Ab welchem Punkt Russland die NATO oder einzelne NATO-Partner wie Deutschland als Kriegspartei wahrnimmt, lässt sich keinem Lehrbuch entnehmen. Putin steht gewaltig unter Druck, Russland steckt in dramatischen Schwierigkeiten, die Sanktionen richten gewaltige Schäden in Russlands Wirtschaft an und die Kette militärischer Niederlagen kann auch die russische Regierungspropaganda nicht mehr schönreden. Daher werden alle Schritte genau überlegt und eng mit den Partnern abgestimmt.

WAS TUT DEUTSCHLAND AKTUELL?
• Was kurzfristig aus dem Bestand der Bundeswehr lieferbar war, haben wir im Wesentlichen schon geliefert. Die Bundesregierung handelt überlegt und entschlossen.
• Ringtausch: Deutschland ermöglicht es in Abstimmung mit osteuropäischen NATO-Partnern, dass von ihnen schwere Waffen sowjetischer oder russischer Bauart an die Ukraine geliefert werden, die sofort eingesetzt werden können. Gleichzeitig haben wir unseren Partnern zugesagt, diese Waffen sukzessive durch westliche Waffensysteme zu ersetzen. Durch unsere Zusicherung ermöglichen wir die Lieferungen durch die NATO-Partner.
• Kontinuierlich prüfen wir, in enger Abstimmung mit der deutschen Industrie, welche Lieferungen aus deren Bestand möglich ist.

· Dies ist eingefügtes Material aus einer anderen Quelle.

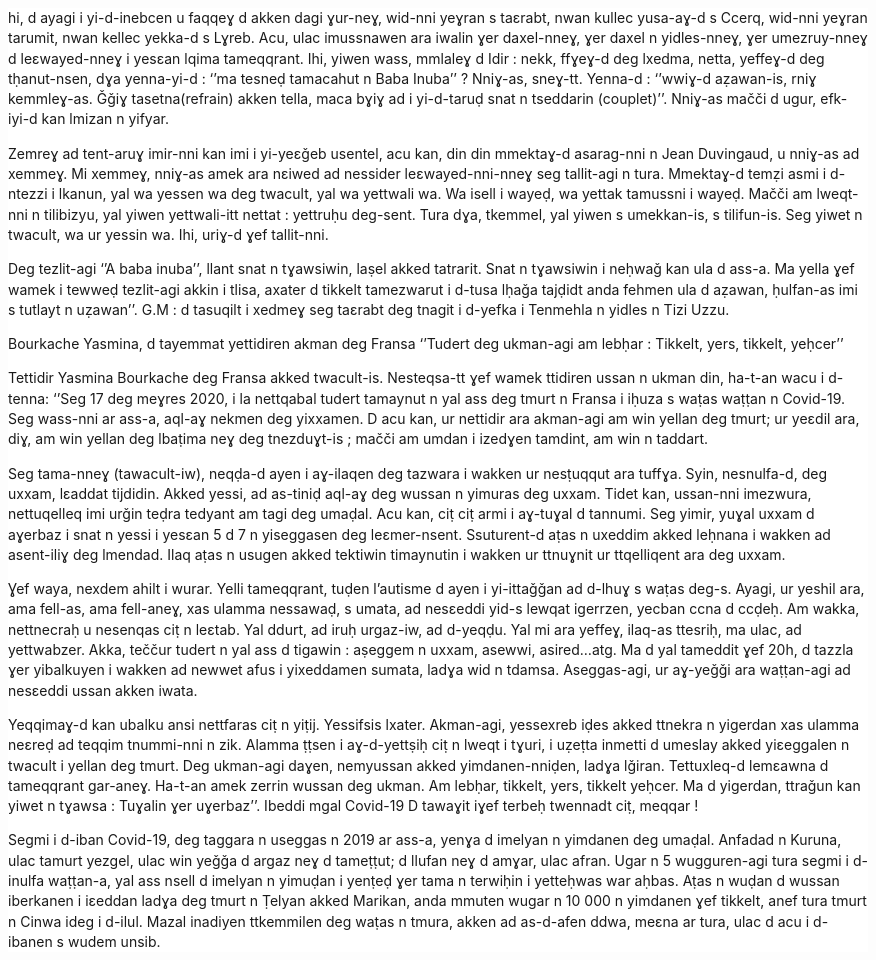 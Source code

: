 hi, d ayagi i yi-d-inebcen u faqqeɣ d akken dagi ɣur-neɣ, wid-nni yeɣran s taɛrabt, nwan kullec yusa-aɣ-d s Ccerq, wid-nni yeɣran tarumit, nwan kellec yekka-d s Lɣreb. Acu, ulac imussnawen ara iwalin ɣer daxel-nneɣ, ɣer daxel n yidles-nneɣ, ɣer umezruy-nneɣ d leɛwayed-nneɣ i yesɛan lqima tameqqrant. Ihi, yiwen wass, mmlaleɣ d Idir : nekk, ffɣeɣ-d deg lxedma, netta, yeffeɣ-d deg tḥanut-nsen, dɣa yenna-yi-d : ‘’ma tesneḍ tamacahut n Baba Inuba’’ ? Nniɣ-as, sneɣ-tt. Yenna-d : ‘’wwiɣ-d aẓawan-is, rniɣ kemmleɣ-as. Ǧǧiɣ tasetna(refrain) akken tella, maca bɣiɣ ad i yi-d-taruḍ snat n tseddarin (couplet)’’. Nniɣ-as mačči d ugur, efk-iyi-d kan lmizan n yifyar.

Zemreɣ ad tent-aruɣ imir-nni kan imi i yi-yeɛǧeb usentel, acu kan, din din mmektaɣ-d asarag-nni n Jean Duvingaud, u nniɣ-as ad xemmeɣ. Mi xemmeɣ, nniɣ-as amek ara nɛiwed ad nessider leɛwayed-nni-nneɣ seg tallit-agi n tura. Mmektaɣ-d temẓi asmi i d-ntezzi i lkanun, yal wa yessen wa deg twacult, yal wa yettwali wa. Wa isell i wayeḍ, wa yettak tamussni i wayeḍ. Mačči am lweqt-nni n tilibizyu, yal yiwen yettwali-itt nettat : yettruḥu deg-sent. Tura dɣa, tkemmel, yal yiwen s umekkan-is, s tilifun-is. Seg yiwet n twacult, wa ur yessin wa. Ihi, uriɣ-d ɣef tallit-nni.

Deg tezlit-agi ‘’A baba inuba’’, llant snat n tɣawsiwin, laṣel akked tatrarit. Snat n tɣawsiwin i neḥwaǧ kan ula d ass-a. Ma yella ɣef wamek i tewweḍ tezlit-agi akkin i tlisa, axater d tikkelt tamezwarut i d-tusa lḥaǧa tajḍidt anda fehmen ula d aẓawan, ḥulfan-as imi s tutlayt n uẓawan’’. G.M : d tasuqilt i xedmeɣ seg taɛrabt deg tnagit i d-yefka i Tenmehla n yidles n Tizi Uzzu.

Bourkache Yasmina, d tayemmat yettidiren akman deg Fransa
‘’Tudert deg ukman-agi am lebḥar : Tikkelt, yers, tikkelt, yeḥcer’’

Tettidir Yasmina Bourkache deg Fransa akked twacult-is. Nesteqsa-tt ɣef wamek ttidiren ussan n ukman din, ha-t-an wacu i d-tenna: ‘’Seg 17 deg meɣres 2020, i la nettqabal tudert tamaynut n yal ass deg tmurt n Fransa i iḥuza s waṭas waṭṭan n Covid-19. Seg wass-nni ar ass-a, aql-aɣ nekmen deg yixxamen. D acu kan, ur nettidir ara akman-agi am win yellan deg tmurt; ur yeɛdil ara, diɣ, am win yellan deg lbaṭima neɣ deg tnezduɣt-is ; mačči am umdan i izedɣen tamdint, am win n taddart.

Seg tama-nneɣ (tawacult-iw), neqḍa-d ayen i aɣ-ilaqen deg tazwara i wakken ur nesṭuqqut ara tuffɣa. Syin, nesnulfa-d, deg uxxam, lɛaddat tijdidin. Akked yessi, ad as-tiniḍ aql-aɣ deg wussan n yimuras deg uxxam. Tidet kan, ussan-nni imezwura, nettuqelleq imi urǧin teḍra tedyant am tagi deg umaḍal. Acu kan, ciṭ ciṭ armi i aɣ-tuɣal d tannumi. Seg yimir, yuɣal uxxam d aɣerbaz i snat n yessi i yesɛan 5 d 7 n yiseggasen deg leɛmer-nsent. Ssuturent-d aṭas n uxeddim akked leḥnana i wakken ad asent-iliɣ deg lmendad. Ilaq aṭas n usugen akked tektiwin timaynutin i wakken ur ttnuɣnit ur ttqelliqent ara deg uxxam.

Ɣef waya, nexdem ahilt i wurar. Yelli tameqqrant, tuḍen l’autisme d ayen i yi-ittaǧǧan ad d-lhuɣ s waṭas deg-s. Ayagi, ur yeshil ara, ama fell-as, ama fell-aneɣ, xas ulamma nessawaḍ, s umata, ad nesɛeddi yid-s lewqat igerrzen, yecban ccna d ccḍeḥ. Am wakka, nettnecraḥ u nesenqas ciṭ n leɛtab. Yal ddurt, ad iruḥ urgaz-iw, ad d-yeqḍu. Yal mi ara yeffeɣ, ilaq-as ttesriḥ, ma ulac, ad yettwabzer. Akka, teččur tudert n yal ass d tigawin : aṣeggem n uxxam, asewwi, asired…atg. Ma d yal tameddit ɣef 20h, d tazzla ɣer yibalkuyen i wakken ad newwet afus i yixeddamen sumata, ladɣa wid n tdamsa. Aseggas-agi, ur aɣ-yeǧǧi ara waṭṭan-agi ad nesɛeddi ussan akken iwata.

Yeqqimaɣ-d kan ubalku ansi nettfaras ciṭ n yiṭij. Yessifsis lxater. Akman-agi, yessexreb iḍes akked ttnekra n yigerdan xas ulamma neɛreḍ ad teqqim tnummi-nni n zik. Alamma ṭṭsen i aɣ-d-yettṣiḥ ciṭ n lweqt i tɣuri, i uẓeṭta inmetti d umeslay akked yiɛeggalen n twacult i yellan deg tmurt. Deg ukman-agi daɣen, nemyussan akked yimdanen-nniḍen, ladɣa lǧiran. Tettuxleq-d lemɛawna d tameqqrant gar-aneɣ. Ha-t-an amek zerrin wussan deg ukman. Am lebḥar, tikkelt, yers, tikkelt yeḥcer. Ma d yigerdan, ttraǧun kan yiwet n tɣawsa : Tuɣalin ɣer uɣerbaz’’.
Ibeddi mgal Covid-19
D tawaɣit iɣef terbeḥ twennadt ciṭ, meqqar !

Segmi i d-iban Covid-19, deg taggara n useggas n 2019 ar ass-a, yenɣa d imelyan n yimdanen deg umaḍal. Anfadad n Kuruna, ulac tamurt yezgel, ulac win yeǧǧa d argaz neɣ d tameṭṭut; d llufan neɣ d amɣar, ulac afran. Ugar n 5 wugguren-agi tura segmi i d-inulfa waṭṭan-a, yal ass nsell d imelyan n yimuḍan i yenṭeḍ ɣer tama n terwiḥin i yetteḥwas war aḥbas. Aṭas n wuḍan d wussan iberkanen i iɛeddan ladɣa deg tmurt n Ṭelyan akked Marikan, anda mmuten wugar n 10 000 n yimdanen ɣef tikkelt, anef tura tmurt n Cinwa ideg i d-ilul. Mazal inadiyen ttkemmilen deg waṭas n tmura, akken ad as-d-afen ddwa, meɛna ar tura, ulac d acu i d-ibanen s wudem unsib.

Die Ukraine lässt sich direkt von deutschen Rüstungsfirmen beliefern. Deutschland zahlt – und zwar schnell. Dafür steht mehr als eine Milliarde Euro an Rüstungshilfe zur Verfügung. Die Genehmigung für die Lieferung von Gepard-Flugabwehrsystemen ist ein Beispiel für die bisherige klare Linie der Bundesregierung. Wir liefern, was machbar und einsetzbar ist. Wir handeln abgestimmt.
• Solche Waffen-Exporte, wie unsere Verbündeten sie tätigen, werden wie auch schon in den vergangenen Wochen zügig genehmigen.
• Wir stimmen alle Schritte mit unseren europäischen und transatlantischen Partnern ab und handeln gemeinsam. Als Beispiel: Wir unterstützen die Lieferung von Haubitzen durch die Niederlande mit der Lieferung von Artilleriemunition, die bei unseren Partnern nur begrenzt vorhanden ist – und durch Ausbildung der ukrainischen Soldatinnen und Soldaten an diesen Systemen.
• Olaf Scholz hat gesagt, dass wir jeden Quadratmeter des NATO-Bündnisgebiets verteidigen werden. Die Verteidigungsfähigkeit des Landes und des Bündnisgebiets muss gewährleistet bleiben. Aus diesem Grund können wir keine Waffen liefern, die aktuell von der Bundeswehr im Rahmen der NATO-Aufgaben im Einsatz oder für den Ringtausch vorgesehen sind.